A Project Financing transaction often requires a large initial capital investment in order to create tangible assets and long term, predictable cash flows. This combination of substantial capital requirements, tangible collateral, and reliable cash flows makes Project Financing a natural candidate to rely on debt for the majority of its capital structure. As a result, much of the financial modelling for these transactions focuses on determining the amount of leverage that can be supported while still creating a capital structure that is acceptable to lenders.

    Solving for the optimal capital structure and obtaining the requisite amount of debt in a conventional Project Finance transaction focusses on the calculating the Debt Service Coverage Ratio (“DSCR”) of the underlying assets. Most lenders rely primarily upon satisfactory stress testing of the DSCR (which is the ratio of Cash Flow Available for Debt Service, “CFADS” to payments owed to lenders under the debt financing).  The DSCR is used as a critical measure when determining the credit quality of a given transaction. The maximum amount of debt that would typically be available is solved by ensuring there is sufficient CFADS after stress testing the financial metrics to scenarios with deteriorated future revenues and expenses.

    The concept is similarly applicable in an M&A situation where a requisite amount of debt needs to be raised to support the purchase (or bid) price of a project. Any deterioration in the project’s DSCR would translate into a lower debt capacity and hence require additional equity to support the bid price, which in turn is likely to be dilutive to the project’s realized Internal Rate of Return (“IRR”).

    One of the ways in which equity sponsors look to stabilize the DSCR of a given project, is to enter into hedge contracts to de-risk the project’s interest rate exposure. In this article, we explore techniques utilized to transfer or monetize existing interest rate hedges in an M&A context.

    Equity sponsors interested in bidding on a target project in an M&A transaction are sometimes faced with restructuring of existing hedge contracts.

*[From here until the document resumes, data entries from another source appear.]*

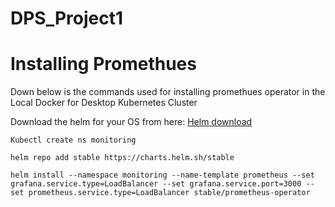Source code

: # DPS_Project1

# Installing Promethues
Down below is the commands used for installing promethues operator in the Local Docker for Desktop Kubernetes Cluster

Download the helm for your OS from here: [Helm download](https://github.com/helm/helm/releases)

`Kubectl create ns monitoring`

`helm repo add stable https://charts.helm.sh/stable`

`helm install --namespace monitoring --name-template prometheus --set grafana.service.type=LoadBalancer --set grafana.service.port=3000 --set prometheus.service.type=LoadBalancer stable/prometheus-operator`
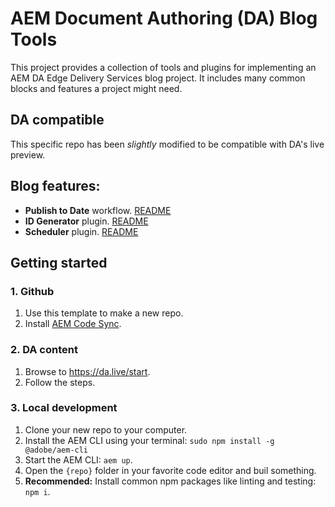 # AEM Document Authoring (DA) Blog Tools

This project provides a collection of tools and plugins for implementing an AEM DA Edge Delivery Services blog project. It includes many common blocks and features a project might need.

## DA compatible

This specific repo has been _slightly_ modified to be compatible with DA's live preview.

## Blog features:
* **Publish to Date** workflow. [README](.github/workflows/README.md)
* **ID Generator** plugin. [README](tools/id/README.md)
* **Scheduler** plugin. [README](tools/scheduler/README.md)

## Getting started

### 1. Github
1. Use this template to make a new repo.
1. Install [AEM Code Sync](https://github.com/apps/aem-code-sync).

### 2. DA content
1. Browse to https://da.live/start.
2. Follow the steps.

### 3. Local development
1. Clone your new repo to your computer.
1. Install the AEM CLI using your terminal: `sudo npm install -g @adobe/aem-cli`
1. Start the AEM CLI: `aem up`.
1. Open the `{repo}` folder in your favorite code editor and buil something.
1. **Recommended:** Install common npm packages like linting and testing: `npm i`.
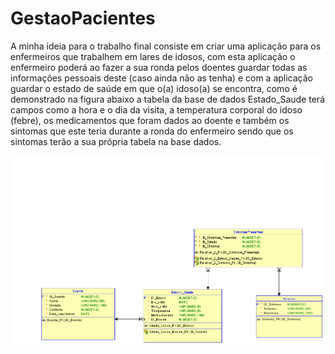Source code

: # GestaoPacientes

A minha ideia para o trabalho final consiste em criar uma aplicação para os enfermeiros que trabalhem em lares de idosos, 
com esta aplicação o enfermeiro poderá ao fazer a sua ronda pelos doentes guardar todas as informações pessoais deste (caso ainda não as tenha) e com a aplicação guardar o estado de saúde em que o(a) idoso(a) se encontra, 
como é demonstrado na figura abaixo a tabela da base de dados Estado_Saude terá campos como a hora e o dia da visita, a temperatura corporal do idoso (febre), os medicamentos que foram dados ao doente e também os sintomas que este teria durante a ronda do enfermeiro sendo que os sintomas terão a sua própria tabela na base dados.


![alt text](https://github.com/hm1700714/GestaoPacientes/blob/master/ModeloER.png)
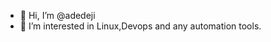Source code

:- 👋 Hi, I’m @adedeji
- 👀 I’m interested in Linux,Devops and any automation tools.

<!---
adedeji/adedeji is a ✨ special ✨ repository because its `README.md` (this file) appears on your GitHub profile.
You can click the Preview link to take a look at your changes.
--->
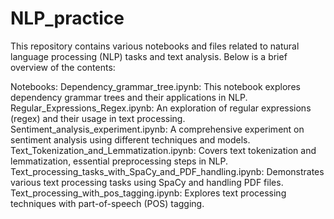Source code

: # NLP_practice

This repository contains various notebooks and files related to natural language processing (NLP) tasks and text analysis. Below is a brief overview of the contents:

Notebooks:
Dependency_grammar_tree.ipynb: This notebook explores dependency grammar trees and their applications in NLP.
Regular_Expressions_Regex.ipynb: An exploration of regular expressions (regex) and their usage in text processing.
Sentiment_analysis_experiment.ipynb: A comprehensive experiment on sentiment analysis using different techniques and models.
Text_Tokenization_and_Lemmatization.ipynb: Covers text tokenization and lemmatization, essential preprocessing steps in NLP.
Text_processing_tasks_with_SpaCy_and_PDF_handling.ipynb: Demonstrates various text processing tasks using SpaCy and handling PDF files.
Text_processing_with_pos_tagging.ipynb: Explores text processing techniques with part-of-speech (POS) tagging.

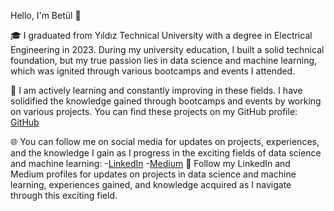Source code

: Hello, I'm Betül 👋

🎓 I graduated from Yıldız Technical University with a degree in Electrical Engineering in 2023. During my university education, I built a solid technical foundation, but my true passion lies in data science and machine learning, which was ignited through various bootcamps and events I attended.

🚀 I am actively learning and constantly improving in these fields. I have solidified the knowledge gained through bootcamps and events by working on various projects. You can find these projects on my GitHub profile: [GitHub](https://github.com/betul13)

🌐 You can follow me on social media for updates on projects, experiences, and the knowledge I gain as I progress in the exciting fields of data science and machine learning:
-[LinkedIn](https://www.linkedin.com/in/betululuocak/)
-[Medium](https://medium.com/@betululuocak)
💼 Follow my LinkedIn and Medium profiles for updates on projects in data science and machine learning, experiences gained, and knowledge acquired as I navigate through this exciting field.
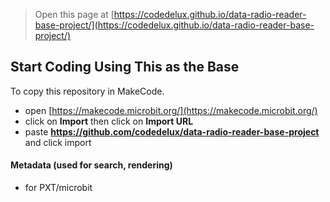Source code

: 
> Open this page at [https://codedelux.github.io/data-radio-reader-base-project/](https://codedelux.github.io/data-radio-reader-base-project/)

## Start Coding Using This as the Base

To copy this repository in MakeCode.

* open [https://makecode.microbit.org/](https://makecode.microbit.org/)
* click on **Import** then click on **Import URL**
* paste **https://github.com/codedelux/data-radio-reader-base-project** and click import

#### Metadata (used for search, rendering)

* for PXT/microbit
<script src="https://makecode.com/gh-pages-embed.js"></script><script>makeCodeRender("{{ site.makecode.home_url }}", "{{ site.github.owner_name }}/{{ site.github.repository_name }}");</script>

    Equity sponsors interested in bidding on a target project in an M&A transaction are sometimes faced with restructuring of existing hedge contracts. These hedges will have a Mark-to-Market (“MTM”) value which can at times be ‘out-of-the-money’ (“OTM”). Under this scenario, the sponsor may elect to either:

    (a) Terminate the OTM value or re-coupon the hedge and incur the cost as part of the acquisition process. The sponsor would then execute a new hedge which is optimized to the pro-forma leverage profile and would have an ‘at-market’ (“ATM”) interest rate. Re-couponing in this way would lower the fixed interest coupons and increase future operating cash flows (accretive to IRR). At the same time, it requires an upfront cash payment in-line with the acquisition closing timeline (dilutive to IRR). The upfront cash payment may be funded via raising additional project debt. Recall that a lower ‘at-market’ interest expense improves DSCRs and increases debt capacity.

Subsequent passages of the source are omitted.